Size of an unallocated array

FortranFan · November 1, 2022, 12:37am

everythingfunctional:

Now, to put it in terms of the Fortran language and the intrinsic procedure size, it’s interface is something like,
pure function size(arr)
  real, intent(in) :: arr(:)
  integer :: size
end function
which does not take an allocatable array .

Agree that this is an accurate assessment of where things are at the moment. But that is just a product of what is perceived to be achievable given the limited resources.

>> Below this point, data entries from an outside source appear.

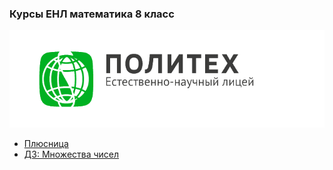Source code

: ### Курсы ЕНЛ математика 8 класс
![Лого](pic.png)
* [Плюсница](https://docs.google.com/spreadsheets/d/1SkunoDDipYfGxJJEB_eA0ltSpOO59ZrlBaH-8oLgv30/edit#gid=0)
* [ДЗ: Множества чисел](https://github.com/alexander28144/NSL-math-8/blob/master/ЕНЛ__Шаблон_ДЗ.pdf)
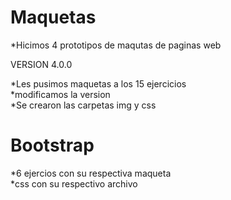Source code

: # Maquetas
*Hicimos 4 prototipos de maqutas de paginas web 

VERSION 4.0.0<br/>

*Les pusimos maquetas a los 15 ejercicios<br/>
*modificamos la version <br/>
*Se crearon las carpetas img y  css<br/>

# Bootstrap

*6 ejercios con su respectiva maqueta<br/>
*css con su respectivo archivo 

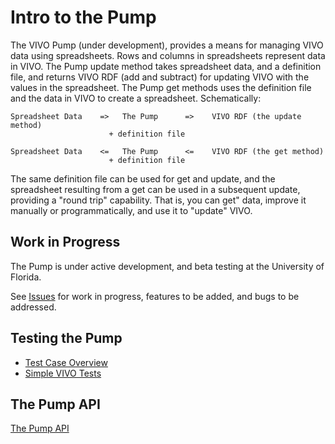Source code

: # Intro to the Pump

The VIVO Pump (under development), provides a means for managing VIVO data using spreadsheets.  Rows and columns in 
spreadsheets represent data in VIVO.  The Pump update method takes spreadsheet data, and a definition file, and 
returns VIVO RDF (add and subtract) for updating VIVO with the values in the spreadsheet.  The Pump get methods
uses the definition file and the data in VIVO to create a spreadsheet.  Schematically:

    Spreadsheet Data    =>   The Pump      =>    VIVO RDF (the update method)
                          + definition file
    
    Spreadsheet Data    <=   The Pump      <=    VIVO RDF (the get method)
                          + definition file
  
The same definition file can be used for get and update, and the spreadsheet resulting from a get can be used in a
subsequent update, providing a "round trip" capability.  That is, you can get" data, improve it manually or
programmatically, and use it to "update" VIVO.

## Work in Progress

The Pump is under active development, and beta testing at the University of Florida.  

See [Issues](https://github.com/mconlon17/vivo-pump/issues) for work in progress, features to be added, and bugs to be 
addressed.


## Testing the Pump

* [Test Case Overview](https://github.com/mconlon17/vivo-pump/wiki/test-case-overview)
* [Simple VIVO Tests](https://github.com/mconlon17/vivo-pump/wiki/simple-vivo-tests)

## The Pump API

[The Pump API](https://github.com/mconlon17/vivo-pump/wiki/the-pump-api)

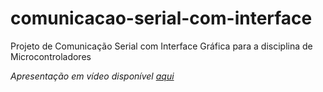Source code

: # comunicacao-serial-com-interface
Projeto de Comunicação Serial com Interface Gráfica para a disciplina de Microcontroladores

*Apresentação em vídeo disponível [aqui](https://youtu.be/ittsbhDCa5o)*
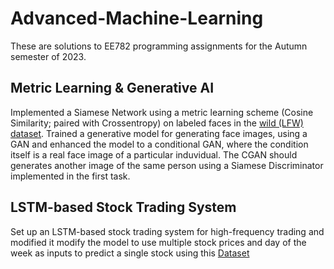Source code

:# Advanced-Machine-Learning
These are solutions to EE782 programming assignments for the Autumn semester of 2023.
## Metric Learning & Generative AI
Implemented a Siamese Network using a metric learning scheme (Cosine Similarity; paired with Crossentropy) on labeled faces in the [wild (LFW) dataset](http://vis-www.cs.umass.edu/lfw/). Trained a generative model for generating face images, using a GAN and enhanced the model to a conditional GAN, where the condition itself is a real face image of a particular induvidual. The CGAN should generates another image of the same person using a Siamese Discriminator implemented in the first task.
## LSTM-based Stock Trading System
Set up an LSTM-based stock trading system for high-frequency trading and modified it  modify the model to use multiple stock prices and day of the week as inputs to predict a single stock using this [Dataset](https://www.kaggle.com/datasets/rohanrkalbag/ee782)
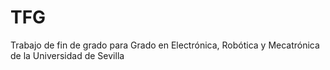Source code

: # TFG
Trabajo de fin de grado para Grado en Electrónica, Robótica y Mecatrónica de la Universidad de Sevilla
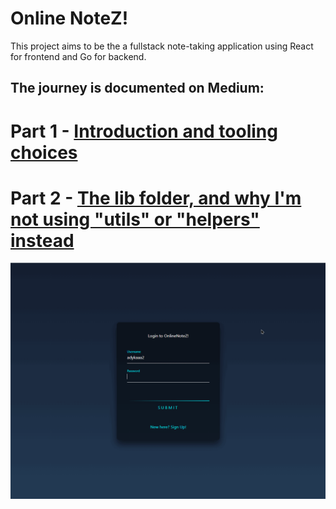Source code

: # Online NoteZ!

This project aims to be the a fullstack note-taking application using React for frontend and Go for backend.

## The journey is documented on Medium:

# Part 1 - [Introduction and tooling choices](https://medium.com/@adykaaa/creating-a-full-stack-go-react-application-with-tests-onlinenotez-a060bb9ded09)

# Part 2 - [The lib folder, and why I'm not using "utils" or "helpers" instead](https://medium.com/@adykaaa/onlinenotez-part-2-the-lib-folder-and-why-im-not-using-utils-or-helpers-instead-103f99217546)

![](https://github.com/adykaaa/online-notes/blob/main/web/public/onlinenotes.gif)


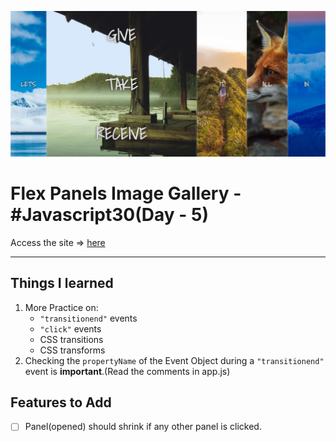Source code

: ![Site Snap](img/site_snap.jpg)

# Flex Panels Image Gallery - #Javascript30(Day - 5)

Access the site &rArr; [here](https://ashwin776.github.io/JS-Projects/13.%20JS30%20-%20Day5%20-%20Flex%20Panels%20Image%20Gallery/)

---
## Things I learned

1. More Practice on: 
    * `"transitionend"` events
    * `"click"` events
    * CSS transitions 
    * CSS transforms
2. Checking the `propertyName` of the Event Object during a `"transitionend"` event is **important**.(Read the comments in app.js)

## Features to Add

- [ ]  Panel(opened) should shrink if any other panel is clicked.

One can see it as a sheer failure of imagination that such an interface would be the case. Compilers can do better, imagine what FORTRAN I compiler archived or how variadic arguments became supported way back. Thus the Fortran standard bearers can do much better for the practitioners if they can get their act together, one aspect of which will be to engage more with the Community to figure out ways (crowd sourcing Fortranners globally for example for various tasks) to get more work done faster and advance the language.

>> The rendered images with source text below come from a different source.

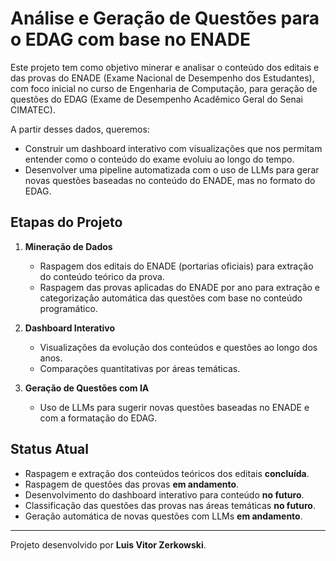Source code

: # Análise e Geração de Questões para o EDAG com base no ENADE

Este projeto tem como objetivo minerar e analisar o conteúdo dos editais e das provas do ENADE (Exame Nacional de Desempenho dos Estudantes), com foco inicial no curso de Engenharia de Computação, para geração de questões do EDAG (Exame de Desempenho Acadêmico Geral do Senai CIMATEC).

A partir desses dados, queremos:

- Construir um dashboard interativo com visualizações que nos permitam entender como o conteúdo do exame evoluiu ao longo do tempo.
- Desenvolver uma pipeline automatizada com o uso de LLMs para gerar novas questões baseadas no conteúdo do ENADE, mas no formato do EDAG.

## Etapas do Projeto

1. **Mineração de Dados**
   - Raspagem dos editais do ENADE (portarias oficiais) para extração do conteúdo teórico da prova.
   - Raspagem das provas aplicadas do ENADE por ano para extração e categorização automática das questões com base no conteúdo programático.

3. **Dashboard Interativo**
   - Visualizações da evolução dos conteúdos e questões ao longo dos anos.
   - Comparações quantitativas por áreas temáticas.

4. **Geração de Questões com IA**
   - Uso de LLMs para sugerir novas questões baseadas no ENADE e com a formatação do EDAG.

## Status Atual

- Raspagem e extração dos conteúdos teóricos dos editais **concluída**.
- Raspagem de questões das provas **em andamento**.
- Desenvolvimento do dashboard interativo para conteúdo **no futuro**.
- Classificação das questões das provas nas áreas temáticas **no futuro**.
- Geração automática de novas questões com LLMs **em andamento**.

---

Projeto desenvolvido por **Luis Vitor Zerkowski**.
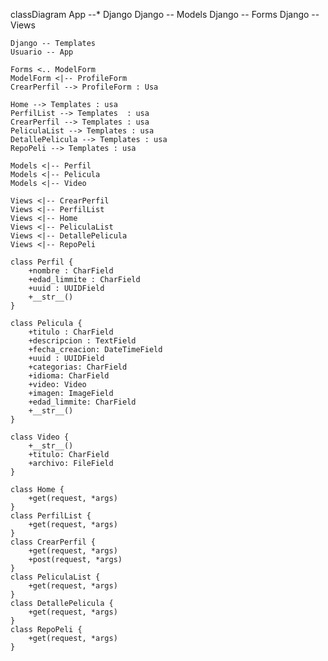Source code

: classDiagram
    App --* Django
    Django -- Models
    Django -- Forms
    Django -- Views
    
    Django -- Templates
    Usuario -- App

    Forms <.. ModelForm
    ModelForm <|-- ProfileForm
    CrearPerfil --> ProfileForm : Usa
    
    Home --> Templates : usa
    PerfilList --> Templates  : usa
    CrearPerfil --> Templates : usa
    PeliculaList --> Templates : usa
    DetallePelicula --> Templates : usa
    RepoPeli --> Templates : usa 

    Models <|-- Perfil
    Models <|-- Pelicula
    Models <|-- Video

    Views <|-- CrearPerfil
    Views <|-- PerfilList
    Views <|-- Home
    Views <|-- PeliculaList
    Views <|-- DetallePelicula
    Views <|-- RepoPeli

    class Perfil {
        +nombre : CharField
        +edad_limmite : CharField
        +uuid : UUIDField
        +__str__()
    }

    class Pelicula {
        +titulo : CharField
        +descripcion : TextField
        +fecha_creacion: DateTimeField
        +uuid : UUIDField
        +categorias: CharField
        +idioma: CharField
        +video: Video
        +imagen: ImageField
        +edad_limmite: CharField
        +__str__()
    }

    class Video {
        +__str__()
        +titulo: CharField
        +archivo: FileField
    }

    class Home {
        +get(request, *args)
    }
    class PerfilList {
        +get(request, *args)
    }
    class CrearPerfil {
        +get(request, *args)
        +post(request, *args)
    }
    class PeliculaList {
        +get(request, *args)
    }
    class DetallePelicula {
        +get(request, *args)
    }
    class RepoPeli {
        +get(request, *args)
    }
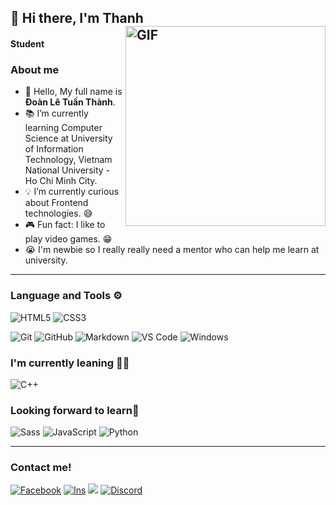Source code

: ## 👋 Hi there, I'm Thanh <img align="right" alt="GIF" height="320px" src="https://media.giphy.com/media/GkD4U3VfiIbzcBhQNu/giphy.gif" />
#### Student

### About me
- 👋 Hello, My full name is **Đoàn Lê Tuấn Thành**.
- 📚 I’m currently learning Computer Science at University of Information Technology, Vietnam National University - Ho Chi Minh City.
- 💡 I’m currently curious about Frontend technologies. 😅
- 🎮 Fun fact: I like to play video games. 😁
- 😭 I'm newbie so I really really need a mentor who can help me learn at university. 

---

### Language and Tools ⚙️

![HTML5](https://img.shields.io/badge/HTML5-E34F26?style=for-the-badge&logo=html5&logoColor=white)
![CSS3](https://img.shields.io/badge/CSS3-1572B6?style=for-the-badge&logo=css3&logoColor=white)

![Git](https://img.shields.io/badge/Git-F05032?style=for-the-badge&logo=git&logoColor=white)
![GitHub](https://img.shields.io/badge/GitHub-100000?style=for-the-badge&logo=github&logoColor=white)
![Markdown](https://img.shields.io/badge/Markdown-000000?style=for-the-badge&logo=markdown&logoColor=white)
![VS Code](https://img.shields.io/badge/Visual_Studio_Code-0078D4?style=for-the-badge&logo=visual%20studio%20code&logoColor=white)
![Windows](https://img.shields.io/badge/Windows-0078D6?style=for-the-badge&logo=windows&logoColor=white)
### I'm currently leaning 😵‍💫
![C++](https://img.shields.io/badge/C%2B%2B-00599C?style=for-the-badge&logo=c%2B%2B&logoColor=white)
### Looking forward to learn🌱
![Sass](https://img.shields.io/badge/Sass-CC6699?style=for-the-badge&logo=sass&logoColor=white)
![JavaScript](https://img.shields.io/badge/JavaScript-323330?style=for-the-badge&logo=javascript&logoColor=F7DF1E)
![Python](https://img.shields.io/badge/Python-FFD43B?style=for-the-badge&logo=python&logoColor=darkgreen)

--- 

### Contact me!

[![Facebook](https://img.shields.io/badge/Facebook-1877F2?style=for-the-badge&logo=facebook&logoColor=white)](https://www.facebook.com/doanletuanthanh/)
[![Ins](https://img.shields.io/badge/Instagram-E4405F?style=for-the-badge&logo=instagram&logoColor=white)](https://www.instagram.com/thanh.dltt/)
<a href="mailto:thanh99949@gmail.com"><img src="https://img.shields.io/badge/Gmail-D14836?style=for-the-badge&logo=gmail&logoColor=white"></a>
[![Discord](https://img.shields.io/badge/Discord-7289DA?style=for-the-badge&logo=discord&logoColor=white)](https://discordapp.com/users/Thanhdepgiai#5704/)


<!---
doanletuanthanh/doanletuanthanh is a ✨ special ✨ repository because its `README.md` (this file) appears on your GitHub profile.
You can click the Preview link to take a look at your changes.
--->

certik · November 1, 2022, 1:05am

@FLNewbiee, excellent design questions about Fortran. Here is my answer:

I think the best approach is to give a runtime error, since the operation is not defined.

Here is how you can ensure the compiler gives a runtime error with GFortran:

$ cat a.f90                      
integer, allocatable :: a(:), b(:)
allocate(a(10))
print *, size(a), size(b)
end
$ gfortran -fcheck=pointer  a.f90
$ ./a.out 
At line 3 of file a.f90
Fortran runtime error: Allocatable argument 'b' is not allocated

Error termination. Backtrace:
#0  0x1024b3c07
#1  0x1024b47a7
#2  0x1024b4be3
#3  0x1020c3d13
#4  0x1020c3d8f

(The stacktrace doesn’t work on my macOS, I haven’t had time to figure out how to fix it, I compiled GFortran using Spack.)

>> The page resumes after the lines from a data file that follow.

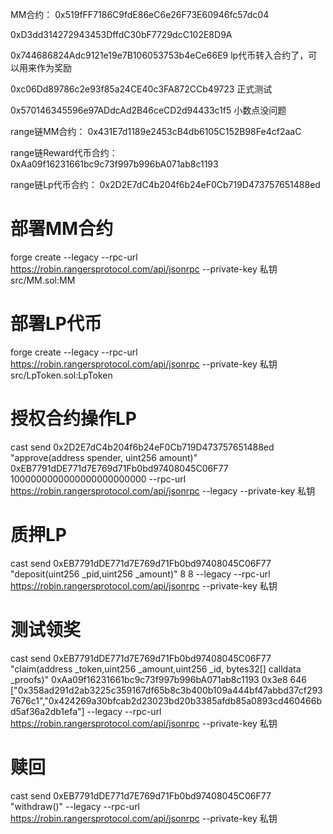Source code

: MM合约：
0x519fFF7186C9fdE86eC6e26F73E60946fc57dc04

0xD3dd314272943453DffdC30bF7729dcC102E8D9A


0x744686824Adc9121e19e7B106053753b4eCe66E9
lp代币转入合约了，可以用来作为奖励

0xc06Dd89786c2e93f85a24CE40c3FA872CCb49723
正式测试

0x570146345596e97ADdcAd2B46ceCD2d94433c1f5
小数点没问题

range链MM合约：
0x431E7d1189e2453cB4db6105C152B98Fe4cf2aaC

range链Reward代币合约：
0xAa09f16231661bc9c73f997b996bA071ab8c1193

range链Lp代币合约：
0x2D2E7dC4b204f6b24eF0Cb719D473757651488ed


# 部署MM合约
forge create --legacy --rpc-url https://robin.rangersprotocol.com/api/jsonrpc --private-key 私钥 src/MM.sol:MM

# 部署LP代币
forge create --legacy --rpc-url https://robin.rangersprotocol.com/api/jsonrpc --private-key 私钥 src/LpToken.sol:LpToken

# 授权合约操作LP
cast send 0x2D2E7dC4b204f6b24eF0Cb719D473757651488ed "approve(address spender, uint256 amount)" 0xEB7791dDE771d7E769d71Fb0bd97408045C06F77 1000000000000000000000000 --rpc-url https://robin.rangersprotocol.com/api/jsonrpc --legacy --private-key 私钥

# 质押LP
cast send 0xEB7791dDE771d7E769d71Fb0bd97408045C06F77 "deposit(uint256 _pid,uint256 _amount)" 8 8 --legacy --rpc-url https://robin.rangersprotocol.com/api/jsonrpc --private-key 私钥

# 测试领奖
cast send 0xEB7791dDE771d7E769d71Fb0bd97408045C06F77 "claim(address _token,uint256 _amount,uint256 _id, bytes32[] calldata _proofs)" 0xAa09f16231661bc9c73f997b996bA071ab8c1193 0x3e8 646 ["0x358ad291d2ab3225c359167df65b8c3b400b109a444bf47abbd37cf2937676c1","0x424269a30bfcab2d23023bd20b3385afdb85a0893cd460466bd5af36a2db1efa"] --legacy --rpc-url https://robin.rangersprotocol.com/api/jsonrpc --private-key 私钥

# 赎回
cast send 0xEB7791dDE771d7E769d71Fb0bd97408045C06F77 "withdraw()" --legacy --rpc-url https://robin.rangersprotocol.com/api/jsonrpc --private-key 私钥
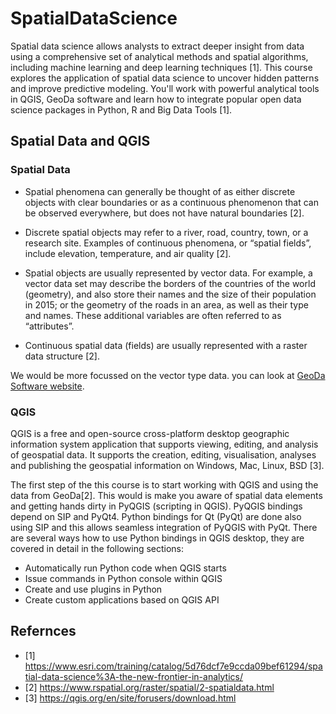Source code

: # SpatialDataScience

Spatial data science allows analysts to extract deeper insight from data using a comprehensive set of analytical methods and spatial algorithms, including machine learning and deep learning techniques [1]. This course explores the application of spatial data science to uncover hidden patterns and improve predictive modeling. You'll work with powerful analytical tools in QGIS, GeoDa software and learn how to integrate popular open data science packages in Python, R and Big Data Tools [1].

## Spatial Data and QGIS 
### Spatial Data
- Spatial phenomena can generally be thought of as either discrete objects with clear boundaries or as a continuous phenomenon that can be observed everywhere, but does not have natural boundaries [2]. 

- Discrete spatial objects may refer to a river, road, country, town, or a research site. Examples of continuous phenomena, or “spatial fields”, include elevation, temperature, and air quality [2].

- Spatial objects are usually represented by vector data.  For example, a vector data set may describe the borders of the countries of the world (geometry), and also store their names and the size of their population in 2015; or the geometry of the roads in an area, as well as their type and names. These additional variables are often referred to as “attributes”. 
- Continuous spatial data (fields) are usually represented with a raster data structure [2]. 

We would be more focussed on the vector type data. you can look at [GeoDa Software website](https://geodacenter.github.io/data-and-lab//).

### QGIS 

QGIS is a free and open-source cross-platform desktop geographic information system application that supports viewing, editing, and analysis of geospatial data. It supports the creation, editing, visualisation, analyses and publishing the  geospatial information on Windows, Mac, Linux, BSD [3]. 

The first step of the this course is to start working with QGIS and using the data from GeoDa[2]. This would is make you aware of spatial data elements and getting hands dirty in PyQGIS (scripting in QGIS). PyQGIS bindings depend on SIP and PyQt4. Python bindings for Qt (PyQt) are done also using SIP and this allows seamless integration of PyQGIS with PyQt. There are several ways how to use Python bindings in QGIS desktop, they are covered in detail in the following sections:

- Automatically run Python code when QGIS starts
- Issue commands in Python console within QGIS
- Create and use plugins in Python
- Create custom applications based on QGIS API



## Refernces
- [1] https://www.esri.com/training/catalog/5d76dcf7e9ccda09bef61294/spatial-data-science%3A-the-new-frontier-in-analytics/
- [2] https://www.rspatial.org/raster/spatial/2-spatialdata.html
- [3] https://qgis.org/en/site/forusers/download.html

There are multiple approaches, it seems in this case size should just give a runtime error.

But I want to comment on the general approach: I recommend to think about Fortran in two modes: Debug build and Release build.

Debug build: build quickly, all checks enabled, so the Fortran code either will give a compiler error at compile time, or a runtime error. Ideally it can’t segfault or give any kind of undefined behavior.
Release build: can build slowly, but runs as quickly as possible. Checks are disabled, so it can segfault or produce bad numbers. If that happens, switch back to Debug mode and you’ll get a compile time or runtime error.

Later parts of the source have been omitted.